* Directions
Search the listing below for the word "cycle" and copy each line that holds it.

* Working data
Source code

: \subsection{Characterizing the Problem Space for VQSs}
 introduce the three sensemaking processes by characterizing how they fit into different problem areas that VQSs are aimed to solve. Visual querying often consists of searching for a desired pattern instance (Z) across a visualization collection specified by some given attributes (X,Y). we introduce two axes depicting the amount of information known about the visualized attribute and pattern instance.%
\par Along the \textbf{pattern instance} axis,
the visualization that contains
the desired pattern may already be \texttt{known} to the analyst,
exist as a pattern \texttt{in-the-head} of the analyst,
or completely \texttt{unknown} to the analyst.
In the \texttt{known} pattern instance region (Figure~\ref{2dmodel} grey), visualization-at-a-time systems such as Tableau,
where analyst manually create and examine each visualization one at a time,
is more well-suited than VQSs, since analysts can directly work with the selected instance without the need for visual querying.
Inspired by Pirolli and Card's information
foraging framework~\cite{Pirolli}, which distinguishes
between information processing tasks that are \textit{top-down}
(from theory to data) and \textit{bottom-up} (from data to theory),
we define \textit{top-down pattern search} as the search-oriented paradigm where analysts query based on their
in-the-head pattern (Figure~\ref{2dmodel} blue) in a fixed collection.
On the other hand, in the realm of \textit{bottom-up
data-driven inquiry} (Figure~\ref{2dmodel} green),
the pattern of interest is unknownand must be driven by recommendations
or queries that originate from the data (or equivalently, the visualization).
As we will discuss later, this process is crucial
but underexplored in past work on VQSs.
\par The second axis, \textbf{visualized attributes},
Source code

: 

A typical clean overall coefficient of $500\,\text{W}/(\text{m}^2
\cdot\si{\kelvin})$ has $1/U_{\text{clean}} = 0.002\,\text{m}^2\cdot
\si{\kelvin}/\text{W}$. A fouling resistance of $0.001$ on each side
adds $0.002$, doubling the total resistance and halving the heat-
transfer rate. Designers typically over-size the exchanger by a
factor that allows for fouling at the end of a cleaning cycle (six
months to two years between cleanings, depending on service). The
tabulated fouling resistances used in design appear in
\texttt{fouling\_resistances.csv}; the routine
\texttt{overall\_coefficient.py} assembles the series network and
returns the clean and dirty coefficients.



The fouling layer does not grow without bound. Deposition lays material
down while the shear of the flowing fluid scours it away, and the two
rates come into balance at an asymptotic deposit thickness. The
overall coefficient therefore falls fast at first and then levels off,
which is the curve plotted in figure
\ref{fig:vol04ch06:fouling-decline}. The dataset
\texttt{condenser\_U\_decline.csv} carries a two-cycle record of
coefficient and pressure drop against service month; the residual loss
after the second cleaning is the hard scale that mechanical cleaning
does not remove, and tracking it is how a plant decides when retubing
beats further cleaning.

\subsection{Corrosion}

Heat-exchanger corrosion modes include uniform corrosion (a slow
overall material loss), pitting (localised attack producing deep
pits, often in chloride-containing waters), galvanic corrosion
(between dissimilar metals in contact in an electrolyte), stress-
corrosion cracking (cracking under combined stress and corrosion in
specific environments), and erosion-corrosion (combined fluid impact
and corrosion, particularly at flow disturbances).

* Written response
factor that allows for fouling at the end of a cleaning cycle (six
\texttt{condenser\_U\_decline.csv} carries a two-cycle record of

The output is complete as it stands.